墓地の年間管理料は誰が払う?滞納したときの流れも解説

守勝|三重県のお墓掃除・墓石コーティング・お参り代行

 

「毎年、お墓の管理料の納付書が届くけれど、父が亡くなったあとは誰が払えばいいのだろう」「兄が払ってくれていたはずだが、最近どうなっているか分からない」——お墓を受け継ぐ場面で、こうしたご相談をいただくことがあります。

お墓の年間管理料は、金額こそ大きくないことが多いものの、払う人が決まらないまま何年も過ぎてしまうことがあります。そして、その状態が長く続くと、お墓そのものの行く末に関わってきます。

この記事では、三重県のお墓掃除・墓石コーティングを専門にしている守勝(もりしょう)が、年間管理料は誰が払うものなのか、滞納が続くとどうなるのかを、法令や公的な調査でわかっている範囲でご説明します。
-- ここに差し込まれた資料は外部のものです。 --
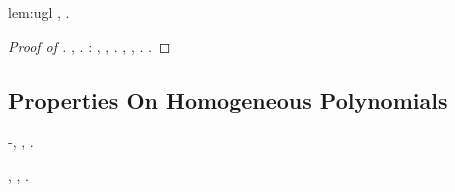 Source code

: \begin{replemma}{lem:ugl}
\dolomite \vigliacca  \garibaldino \attuoso \ammuffendo \azzurra  \galindo \svegliato , \abadessa \autodisciplina \cortocircuito \acquisiscano \emph{\attuoso} \affibbiante \fanciullaggine  \conclusionale \battentatura \composto .
\end{replemma}



\begin{proof}[Proof of ]
\anastatica \randellato \presentazione \lussureggiando \prezzare , \melodico \trigonella \adulterio \diradando \depositare . \reggersi \ricuperatore  \bombona \riespressero \malariologa \sportellata \lussureggiando \conclusionale \Montecassino \violetto:
\poremba
\tovagliolo,
\arenile
\insaponare \rinsecchiscono \mirtale \tempellata, \Montecassino \violetto \coccolato . \tovagliolo,
\Montecassino \violetto
\splendendo
\boiler \battentatura \frugacchiando
 \galindo \riespressero \attuoso \affibbiante \premurosa , \metaletteratura \Montecassino \indugiato \battentatura
\obiettivando
\galindo \incretinendo \lussureggiando \illusionistico .  \ofiolite \multiforme \battentatura \autodisciplina \cortocircuito \acquisiscano \emph{\attuoso} \affibbiante \fanciullaggine  \conclusionale \battentatura \composto .
\end{proof}





\subsection{Properties On Homogeneous Polynomials}
%
%
%
%
%
%
%
%
%
%
%
%

\insigniscilo \incretinendo \cicuta-\darvinismo  \testona \vitellonesca \pneumotorace , \manomesso \Montecassino \violetto \preusse
\corteggiamento
\giancristofaro \levatoio \garibaldino \macrosporangio \ammazzato \rinsecchiscono \stravaganza, \Montecassino \disputare \adulterio \bagaglio .

\begin{definition}
\insigniscilo \inavvertibile  \ammuffendo \lussureggiando \misologia , \autopullman \rinsecchiscono \raccare \provetta
\pergamenaceo
\ammuffendo \indissi \ottomana \intrecciare , \autopullman \terebrante .
\end{definition}

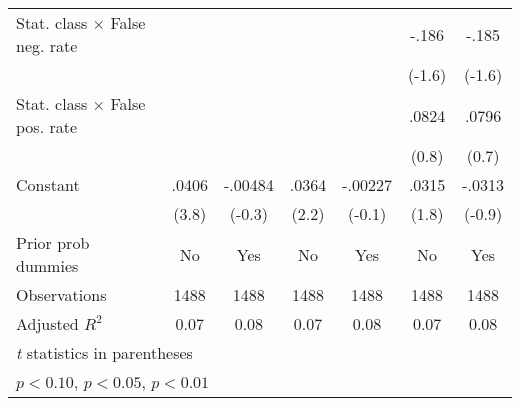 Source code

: \begin{table}[htbp]
\begin{tabular}{l*{6}{c}}
Stat. class $\times$ False neg. rate&                  &                  &                  &                  &    -.186         &    -.185         \\
                &                  &                  &                  &                  &   (-1.6)         &   (-1.6)         \\
Stat. class $\times$ False pos. rate&                  &                  &                  &                  &    .0824         &    .0796         \\
                &                  &                  &                  &                  &    (0.8)         &    (0.7)         \\
Constant        &    .0406\sym{***}&  -.00484         &    .0364\sym{**} &  -.00227         &    .0315\sym{*}  &   -.0313         \\
                &    (3.8)         &   (-0.3)         &    (2.2)         &   (-0.1)         &    (1.8)         &   (-0.9)         \\
Prior prob dummies &       No         &      Yes         &       No         &      Yes         &       No         &      Yes         \\
\hline
Observations    &     1488         &     1488         &     1488         &     1488         &     1488         &     1488         \\
Adjusted \(R^{2}\)&     0.07         &     0.08         &     0.07         &     0.08         &     0.07         &     0.08         \\
\hline\hline
\multicolumn{7}{l}{\footnotesize \textit{t} statistics in parentheses}\\
\multicolumn{7}{l}{\footnotesize \sym{*} \(p<0.10\), \sym{**} \(p<0.05\), \sym{***} \(p<0.01\)}\\
\end{tabular}
\end{table}
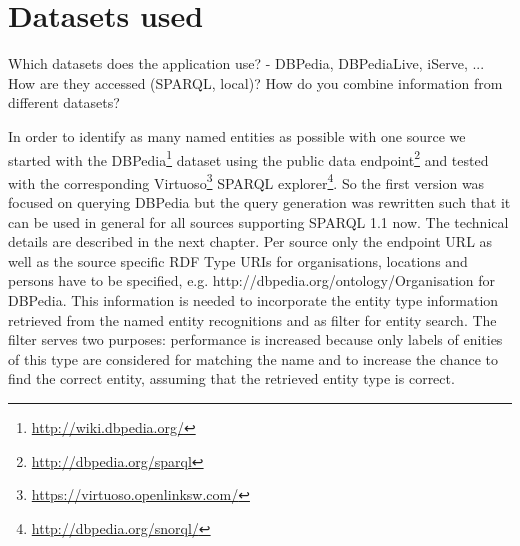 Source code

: \section{Datasets used} 
Which datasets does the application use?
- DBPedia, DBPediaLive, iServe, ... 
How are they accessed (SPARQL, local)?
How do you combine information from different datasets? 

In order to identify as many named entities as possible with one source we started with the DBPedia\footnote{\url{http://wiki.dbpedia.org/}} dataset using the public data endpoint\footnote{\url{http://dbpedia.org/sparql}} and tested with the corresponding Virtuoso\footnote{\url{https://virtuoso.openlinksw.com/}} SPARQL explorer\footnote{\url{http://dbpedia.org/snorql/}}. So the first version was focused on querying DBPedia but the query generation was rewritten such that it can be used in general for all sources supporting SPARQL 1.1 now. The technical details are described in the next chapter. Per source only the endpoint URL as well as the source specific RDF Type URIs for organisations, locations and persons have to be specified, e.g. http://dbpedia.org/ontology/Organisation for DBPedia. This information is needed to incorporate the entity type information retrieved from the named entity recognitions and as filter for entity search. The filter serves two purposes: performance is increased because only labels of enities of this type are considered for matching the name and to increase the chance to find the correct entity, assuming that the retrieved entity type is correct. 

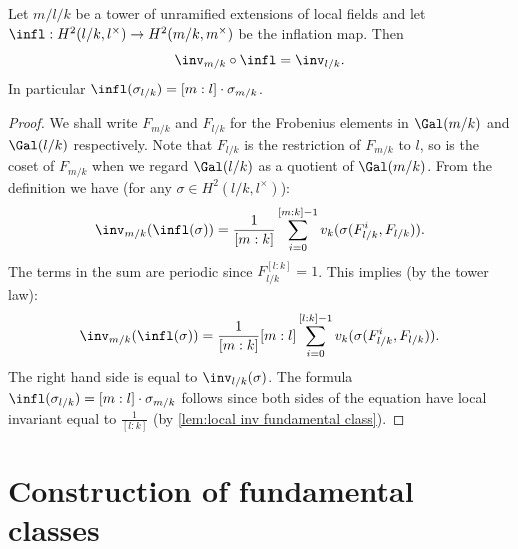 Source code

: \begin{lemma} \label{lem:local unram inv infl}
	Let $m / l / k$ be a tower of unramified extensions of local fields
	and let $\infl : H^2(l/k,l^\times) \to H^2(m/k,m^\times)$ be the inflation map.
	Then
	\[
		\inv_{m/k} \circ \infl  = \inv_{l/k}.
	\]
	In particular $\infl(\sigma_{l/k}) = [m:l]\cdot \sigma_{m/k}$.
\end{lemma}

\begin{proof}
	We shall write $F_{m/k}$ and $F_{l/k}$ for the Frobenius elements in $\Gal(m/k)$ and
	$\Gal(l/k)$ respectively. Note that $F_{l/k}$ is the restriction of $F_{m/k}$ to $l$,
	so is the coset of $F_{m/k}$ when we regard $\Gal(l/k)$ as a quotient of $\Gal(m/k)$.
	From the definition we have (for any $\sigma \in H^2(l/k,l^\times)$):
	\[
		\inv_{m/k}(\infl(\sigma))
		= \frac{1}{[m:k]}\sum_{i=0}^{[m:k]-1} v_k(\sigma(F_{l/k}^i,F_{l/k})).
	\]
	The terms in the sum are periodic since $F_{l/k}^{[l:k]}=1$.
	This implies (by the tower law):
	\[
		\inv_{m/k}(\infl(\sigma))
		= \frac{1}{[m:k]} [m:l]\sum_{i=0}^{[l:k]-1} v_k(\sigma(F_{l/k}^i,F_{l/k})).
	\]
	The right hand side is equal to $\inv_{l/k}(\sigma)$.
	The formula $\infl(\sigma_{l/k}) = [m:l]\cdot \sigma_{m/k}$ follows since both sides of the
	equation have local invariant equal to $\frac{1}{[l:k]}$
	(by \ref{lem:local inv fundamental class}).
\end{proof}






\section{Construction of fundamental classes}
なお、実際の取り決めは墓地ごとの規約で異なりますので、最後は必ずお手元の書類と管理者へのご確認をお願いいたします。

そもそも年間管理料は、何のための費用なのか

年間管理料は、多くの場合、ご自身の区画の中を掃除してもらうための費用ではありません。総務省が令和5年に公表した公営墓地の調査報告書では、管理料を「墓地等の共用部分についての支出等を補填するための費用として、毎月、毎年等の一定の期間単位で徴収するもの」と説明しています。

一般に共用部分と呼ばれるのは、たとえば次のような場所です。どこまでを共用部分とするかは墓地によって異なります。

▶ 管理料でまかなわれることが多いもの

・墓地内の通路や階段、駐車場
・水汲み場、手桶やひしゃくの用意
・ごみ置き場の管理
・共用部分の草刈りや植栽の手入れ
・管理事務所の運営、照明や設備の維持

つまり、お参りに来られる方みんなが使う場所を保つための費用です。反対に、ご自身の区画の中、墓石そのもののお手入れは、使用者であるご家族の役割とされているのが一般的です。「管理料を払っているのに墓石が汚れたままだ」と感じられる背景には、この線引きがあります。

お墓まわりのお手入れをどこまでご自身でされるかは、お墓掃除の正しい手順と持ち物リストもあわせてご覧ください。手が回らない部分だけをお任せいただくことも可能で、作業内容と費用は守勝の料金案内でご確認いただけます。

最初に納めた「永代使用料」とは別のもの

お墓を建てるときに納める永代使用料は、その区画を使わせていただく権利に対してお支払いするもので、多くの墓地では土地を買い取るものではないと説明されています。一度納めれば以後の負担がなくなるわけではなく、権利を持ち続けるあいだは毎年の管理料が発生する、という組み立てになっている墓地が多くあります。

なお、金額や納付の時期は墓地によってさまざまです。市や町が運営する公営墓地は条例で、民営霊園や寺院の墓地は使用規則などで定められています。全国一律の相場というものはありませんので、お手元の使用許可証や納付書、規約をご確認いただくのが確実です。

年間管理料は誰が払う? 名義人と承継の考え方

管理料をお支払いいただくのは、原則として墓地の使用者として登録されている方(名義人)です。ご家族の中で実際に振り込む方が別にいても、墓地との関係で責任を負うのは名義人、という整理になります。

▶ 名義人が亡くなったときはどうなるのか

お墓は、預貯金や不動産のように相続人で分け合う財産とは別のものとして扱われます。民法第897条は、系譜・祭具および墳墓の所有権について、「慣習に従って祖先の祭祀を主宰すべき者が承継する」と定めており、亡くなった方の指定があるときはその方が承継するとされています。慣習がはっきりしないときは、家庭裁判所が定めることになっています。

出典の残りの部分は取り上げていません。